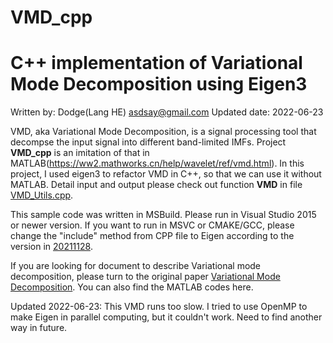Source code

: # VMD_cpp
# C++ implementation of Variational Mode Decomposition using Eigen3
Written by: Dodge(Lang HE) asdsay@gmail.com
Updated date: 2022-06-23

VMD, aka Variational Mode Decomposition, is a signal processing tool that decompse the input signal into different band-limited IMFs. 
Project **VMD_cpp**  is an imitation of that in MATLAB(https://ww2.mathworks.cn/help/wavelet/ref/vmd.html). In this project, I used eigen3 to refactor VMD in C++, so that we can use it without MATLAB. 
Detail input and output please check out function **VMD** in file [VMD_Utils.cpp](https://github.com/DodgeHo/VMD_cpp/blob/master/VMD_Utils.cpp).

This sample code was written in MSBuild. Please run in Visual Studio 2015 or newer version. If you want to run in MSVC or CMAKE/GCC, please change the "include" method from CPP file to Eigen according to the version in [20211128](https://github.com/DodgeHo/VMD_cpp/blob/7bdc0ea6702175bc81c7a48027a706dd6d369b6a/VMD.cpp).

If you are looking for document to describe Variational mode decomposition, please turn to the original paper [Variational Mode Decomposition](https://ieeexplore.ieee.org/document/6655981). You can also find the MATLAB codes here.


Updated 2022-06-23: This VMD runs too slow. I tried to use OpenMP to make Eigen in parallel computing, but it couldn't work. Need to find another way in future.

┄┄┄┄┄┄┄┄┄┄┄┄┄┄┄┄┄┄┄┄

- Aim of the exercise: Show each line of the material that includes the string "file" by copying it.

- Response to the task:
Detail input and output please check out function **VMD** in file [VMD_Utils.cpp](https://github.com/DodgeHo/VMD_cpp/blob/master/VMD_Utils.cpp).
This sample code was written in MSBuild. Please run in Visual Studio 2015 or newer version. If you want to run in MSVC or CMAKE/GCC, please change the "include" method from CPP file to Eigen according to the version in [20211128](https://github.com/DodgeHo/VMD_cpp/blob/7bdc0ea6702175bc81c7a48027a706dd6d369b6a/VMD.cpp).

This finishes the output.